L-아르기닌은 의약품, 식품 , 기타 동물사료등에 널리 이용되는 천연 아미노산의 일종으로 간기능 촉진제, 뇌장해 치료제, 남성불임증 치료제, 종합아미노산 제제, 아미노산수액 등에 사용되고 있고, 녹차나 생선묵 첨가제 및 건간음료의 주원료등으로 각광을 받고 있는 물질이다.

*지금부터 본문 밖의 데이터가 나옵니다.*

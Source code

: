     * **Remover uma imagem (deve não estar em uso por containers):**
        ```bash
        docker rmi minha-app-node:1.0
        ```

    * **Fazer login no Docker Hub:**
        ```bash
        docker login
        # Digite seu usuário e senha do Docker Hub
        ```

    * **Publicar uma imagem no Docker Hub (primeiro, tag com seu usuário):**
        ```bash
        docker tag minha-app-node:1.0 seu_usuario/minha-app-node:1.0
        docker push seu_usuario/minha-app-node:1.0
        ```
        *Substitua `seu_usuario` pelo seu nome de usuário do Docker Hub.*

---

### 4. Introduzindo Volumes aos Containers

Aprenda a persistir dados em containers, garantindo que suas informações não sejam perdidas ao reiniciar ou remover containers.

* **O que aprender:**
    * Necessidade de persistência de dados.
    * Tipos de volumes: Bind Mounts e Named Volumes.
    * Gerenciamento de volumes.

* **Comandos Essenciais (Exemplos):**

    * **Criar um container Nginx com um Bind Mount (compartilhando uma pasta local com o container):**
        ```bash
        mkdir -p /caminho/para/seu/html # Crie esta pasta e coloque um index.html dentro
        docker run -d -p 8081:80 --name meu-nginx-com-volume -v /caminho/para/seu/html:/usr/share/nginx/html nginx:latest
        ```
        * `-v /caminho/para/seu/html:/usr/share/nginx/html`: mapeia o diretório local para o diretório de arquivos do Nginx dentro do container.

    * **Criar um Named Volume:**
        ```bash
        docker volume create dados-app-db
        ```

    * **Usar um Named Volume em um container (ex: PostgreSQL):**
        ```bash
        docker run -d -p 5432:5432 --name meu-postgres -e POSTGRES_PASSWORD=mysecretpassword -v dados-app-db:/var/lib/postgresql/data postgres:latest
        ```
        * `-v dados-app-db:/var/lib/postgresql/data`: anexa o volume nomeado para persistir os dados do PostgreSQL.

종래에 알려져 있는 미생물 발효에 의한 L-아르기닌의 제조방법으로는 L-아르기닌 디이미나제가 결손된 브레비박테리움 플라붐 균주를 배양하는 방법(특허청 공고번호 81-897), 브레비박테이움속 또는 코리네박테리움속의 종래에 알려져 있는 L-아르기닌 생산균주에 초산 요구성을 부여한 균주를 배양하는 방법(일본 특허공개소 57-163487), 및 2-치아졸알라닌 내성과 L-라이신 요구성을 갖는 브레비박테리움속 또는 코리네박테리움속에 속하는 미생물을 배양하는 방법(일본 특허공개소 60-83593)등이 알려져 있다.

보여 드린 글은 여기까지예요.